Do many competitors shoot 45 Colt in their revolvers, and .357/.38spl in their rifles? 

Is there adequate room on gun belts to accommodate carrying 45 Colt and .357/.38spl?  

 

I got a chance over the weekend to compare the weight and balance and found that 4.62" barrel in 45 Colt was the most comfortable, most balanced, and lighter weight.  So, it has me thinking that the 45 Colt in 4.62" barrel is the better choice for me, especially with respect to the nerve damage in my fingers. 

 

I already do have a large assortment of loading dies, crimp dies, powder, etc...to load 45 Colt and/or .357/.38spl, so switching between calibers wouldn't be too difficult with respect to loading two different calibers.  45 Colt would be more expensive, but it may accommodate my abilities more easily in the revolvers. 

 

But, if mixing calibers is likely to cause me issues at staging, or with respect to my having adequate room on my gun belt for both calibers, then I need to reconsider the 45 colt chambering selection before I make a purchase.  
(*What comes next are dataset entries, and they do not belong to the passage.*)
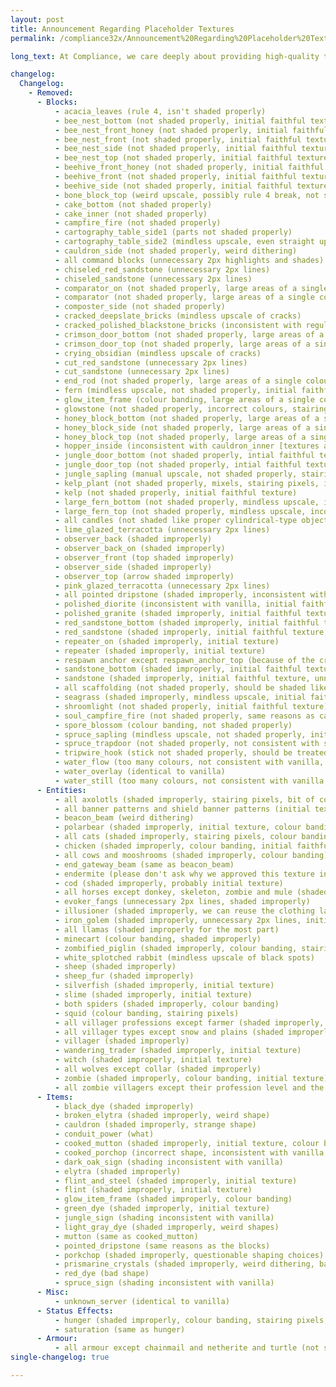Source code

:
 ```yaml
---
layout: post
title: Announcement Regarding Placeholder Textures
permalink: /compliance32x/Announcement%20Regarding%20Placeholder%20Textures

long_text: At Compliance, we care deeply about providing high-quality textures for Minecraft via our resource pack. Because of this, we have built a complicated voting system and strongly curated submission process to ensure that all textures added to Compliance are up to our standards. But none of this was without its flaws, and everything had to undergo a long period of iteration and feedback to reach the state where it is now.<br>Compliance started out as a temporary project, intended to replace Faithful as soon as possible. All textures in the first alpha were compiled with this in mind – some had already been made specifically for Compliance by our contributors, but the vast majority was picked up and retrieved from Faithful's only-textures channel, from artists that have joined the Compliance team since. These textures were given little to no art direction – not that it was clear what Compliance was supposed to look like back then in the first place. Most of the textures were hastily labelled as "placeholders" (even though nobody knew for sure which exact ones that included) and have lingered in the resource pack since, even after Compliance's art direction was formulated more clearly and after it became clear that it's not going to replace Faithful any time soon.<br>At the time of this announcement being posted, we will have released the rewritten Texture Guidelines for Compliance 32x. They took over a month to complete, span 22 pages and went through large amounts of edits and improvements before being finalised. This is why we have decided to enforce them retroactively, meaning that they apply to ALL textures, not just the ones added after the guidelines were published.<br>That leaves us with a whole bunch of textures that no longer comply with our texture guidelines. To increase awareness and hopefully boost artist productivity, we see it as fit to entirely remove these textures from all future versions of the pack, instead of just having them in some obscure list that nobody knows about.<br>You might say that this change is very radical. And you would be right. But we, as a team, have agreed unanimously that this measure is vital for Compliance's continued existence and quality. Yes, we know this is going to set the pack's progress back a lot, and we really can't do anything about that. But we believe in our contributors and artists, and trust that they will be motivated to fill all the gaps back in again. After all, there's no rush. We'll get there in the end!<br><br>NOTE FOR ARTISTS&#58; A lot of the removed textures are breaking the guidelines just barely, and can be simply be edited so they can be included in Compliance again. We recommend checking if editing is possible first, before starting any work.<br><br>If you are interested in the specific textures that we have decided are no longer fit for Compliance, as well as reasons why they're not, please read below.

changelog:
  Changelog:
    - Removed:
      - Blocks:
          - acacia_leaves (rule 4, isn't shaded properly)
          - bee_nest_bottom (not shaded properly, initial faithful texture)
          - bee_nest_front_honey (not shaded properly, initial faithful texture)
          - bee_nest_front (not shaded properly, initial faithful texture)
          - bee_nest_side (not shaded properly, initial faithful texture)
          - bee_nest_top (not shaded properly, initial faithful texture)
          - beehive_front_honey (not shaded properly, initial faithful texture)
          - beehive_front (not shaded properly, initial faithful texture, inconsistent with beehive_front_honey as per rule 10)
          - beehive_side (not shaded properly, initial faithful texture)
          - bone_block_top (weird upscale, possibly rule 4 break, not shaded properly)
          - cake_bottom (not shaded properly)
          - cake_inner (not shaded properly)
          - campfire_fire (not shaded properly)
          - cartography_table_side1 (parts not shaded properly)
          - cartography_table_side2 (mindless upscale, even straight up wrong in places)
          - cauldron_side (not shaded properly, weird dithering)
          - all command blocks (unnecessary 2px highlights and shades)
          - chiseled_red_sandstone (unnecessary 2px lines)
          - chiseled_sandstone (unnecessary 2px lines)
          - comparator_on (not shaded properly, large areas of a single colour)
          - comparator (not shaded properly, large areas of a single colour)
          - composter_side (not shaded properly)
          - cracked_deepslate_bricks (mindless upscale of cracks)
          - cracked_polished_blackstone_bricks (inconsistent with regular polished blackstone bricks, rule 10)
          - crimson_door_bottom (not shaded properly, large areas of a single colour)
          - crimson_door_top (not shaded properly, large areas of a single colour)
          - crying_obsidian (mindless upscale of cracks)
          - cut_red_sandstone (unnecessary 2px lines)
          - cut_sandstone (unnecessary 2px lines)
          - end_rod (not shaded properly, large areas of a single colour, mixels)
          - fern (mindless upscale, not shaded properly, initial faithful texture, inaccurate to vanilla in places)
          - glow_item_frame (colour banding, large areas of a single colour, not shaded properly)
          - glowstone (not shaded properly, incorrect colours, stairing pixels, initial faithful texture)
          - honey_block_bottom (not shaded properly, large areas of a single colour, initial faithful texture)
          - honey_block_side (not shaded properly, large areas of a single colour, initial faithful texture)
          - honey_block_top (not shaded properly, large areas of a single colour, initial faithful texture)
          - hopper_inside (inconsistent with cauldron_inner [textures are identical in vanilla])
          - jungle_door_bottom (not shaded properly, intial faithful texture)
          - jungle_door_top (not shaded properly, intial faithful texture)
          - jungle_sapling (manual upscale, not shaded properly, stairing pixels, initial faithful texture)
          - kelp_plant (not shaded properly, mixels, stairing pixels, initial faithful texture)
          - kelp (not shaded properly, initial faithful texture)
          - large_fern_bottom (not shaded properly, mindless upscale, incorrect colours, initial faithful texture)
          - large_fern_top (not shaded properly, mindless upscale, incorrect colours, initial faithful texture)
          - all candles (not shaded like proper cylindrical-type objects)
          - lime_glazed_terracotta (unnecessary 2px lines)
          - observer_back (shaded improperly)
          - observer_back_on (shaded improperly)
          - observer_front (top shaded improperly)
          - observer_side (shaded improperly)
          - observer_top (arrow shaded improperly)
          - pink_glazed_terracotta (unnecessary 2px lines)
          - all pointed dripstone (shaded improperly, inconsistent with dripstone block)
          - polished_diorite (inconsistent with vanilla, initial faithful texture)
          - polished_granite (shaded improperly, initial faithful texture)
          - red_sandstone_bottom (shaded improperly, initial faithful texture, unnecessary 2px lines at the top)
          - red_sandstone (shaded improperly, initial faithful texture, unnecessary 2px lines at the top)
          - repeater_on (shaded improperly, initial texture)
          - repeater (shaded improperly, initial texture)
          - respawn anchor except respawn_anchor_top (because of the crying obsidian parts, will be re-added once a good crying obsidian texture is made)
          - sandstone_bottom (shaded improperly, initial faithful texture, unnecessary 2px lines at the top)
          - sandstone (shaded improperly, initial faithful texture, unnecessary 2px lines at the top)
          - all scaffolding (not shaded properly, should be shaded like other cylindrical-type objects and employ linear dithering)
          - seagrass (shaded improperly, mindless upscale, initial faithful texture)
          - shroomlight (not shaded properly, initial faithful texture)
          - soul_campfire_fire (not shaded properly, same reasons as campfire_fire)
          - spore_blossom (colour banding, not shaded properly)
          - spruce_sapling (mindless upscale, not shaded properly, initial faithful texture)
          - spruce_trapdoor (not shaded properly, not consistent with spruce_door, initial faithful texture)
          - tripwire_hook (stick not shaded properly, should be treated as a cylindrical-type object)
          - water_flow (too many colours, not consistent with vanilla, too blurry, initial faithful texture)
          - water_overlay (identical to vanilla)
          - water_still (too many colours, not consistent with vanilla, too blurry, initial faithful texture)
      - Entities:
          - all axolotls (shaded improperly, stairing pixels, bit of colour banding)
          - all banner patterns and shield banner patterns (initial textures, weird antialiasing)
          - beacon_beam (weird dithering)
          - polarbear (shaded improperly, initial texture, colour banding)
          - all cats (shaded improperly, stairing pixels, colour banding, initial texture, probably incorrect colours)
          - chicken (shaded improperly, colour banding, initial faithful texture)
          - all cows and mooshrooms (shaded improperly, colour banding)
          - end_gateway_beam (same as beacon_beam)
          - endermite (please don't ask why we approved this texture in the first place)
          - cod (shaded improperly, probably initial texture)
          - all horses except donkey, skeleton, zombie and mule (shaded improperly, colour banding)
          - evoker_fangs (unnecessary 2px lines, shaded improperly)
          - illusioner (shaded improperly, we can reuse the clothing later though)
          - iron_golem (shaded improperly, unnecessary 2px lines, initial faithful texture)
          - all llamas (shaded improperly for the most part)
          - minecart (colour banding, shaded improperly)
          - zombified_piglin (shaded improperly, colour banding, stairing pixels)
          - white_splotched rabbit (mindless upscale of black spots)
          - sheep (shaded improperly)
          - sheep_fur (shaded improperly)
          - silverfish (shaded improperly, initial texture)
          - slime (shaded improperly, initial texture)
          - both spiders (shaded improperly, colour banding)
          - squid (colour banding, stairing pixels)
          - all villager professions except farmer (shaded improperly, colour banding)
          - all villager types except snow and plains (shaded improperly, colour banding)
          - villager (shaded improperly)
          - wandering_trader (shaded improperly, initial texture)
          - witch (shaded improperly, initial texture)
          - all wolves except collar (shaded improperly)
          - zombie (shaded improperly, colour banding, initial texture)
          - all zombie villagers except their profession level and the farmer profession (shaded improperly, colour banding)
      - Items:
          - black_dye (shaded improperly)
          - broken_elytra (shaded improperly, weird shape)
          - cauldron (shaded improperly, strange shape)
          - conduit_power (what)
          - cooked_mutton (shaded improperly, initial texture, colour banding)
          - cooked_porchop (incorrect shape, inconsistent with vanilla, initial texture)
          - dark_oak_sign (shading inconsistent with vanilla)
          - elytra (shaded improperly)
          - flint_and_steel (shaded improperly, initial texture)
          - flint (shaded improperly, initial texture)
          - glow_item_frame (shaded improperly, colour banding)
          - green_dye (shaded improperly, initial texture)
          - jungle_sign (shading inconsistent with vanilla)
          - light_gray_dye (shaded improperly, weird shapes)
          - mutton (same as cooked_mutton)
          - pointed_dripstone (same reasons as the blocks)
          - porkchop (shaded improperly, questionable shaping choices)
          - prismarine_crystals (shaded improperly, weird dithering, bad shape)
          - red_dye (bad shape)
          - spruce_sign (shading inconsistent with vanilla)
      - Misc:
          - unknown_server (identical to vanilla)
      - Status Effects:
          - hunger (shaded improperly, colour banding, stairing pixels, initial texture)
          - saturation (same as hunger)
      - Armour:
          - all armour except chainmail and netherite and turtle (not shaded properly)
single-changelog: true

---
```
It's time you went to a match and see some of the rigs shooters are using.  Most shooters bring their ammo to the loading table on a loading strip or block though a few just leave ammo boxes on the loading table.   Sewn onto a belt or slide are some loops to hold rifle ammo in case a reload is needed.  I use slides that hold either 38s or 44s since I shoot both calibers.  I never see anyone loading from loops sewn on the back of their gun belt.  It's too clumsy.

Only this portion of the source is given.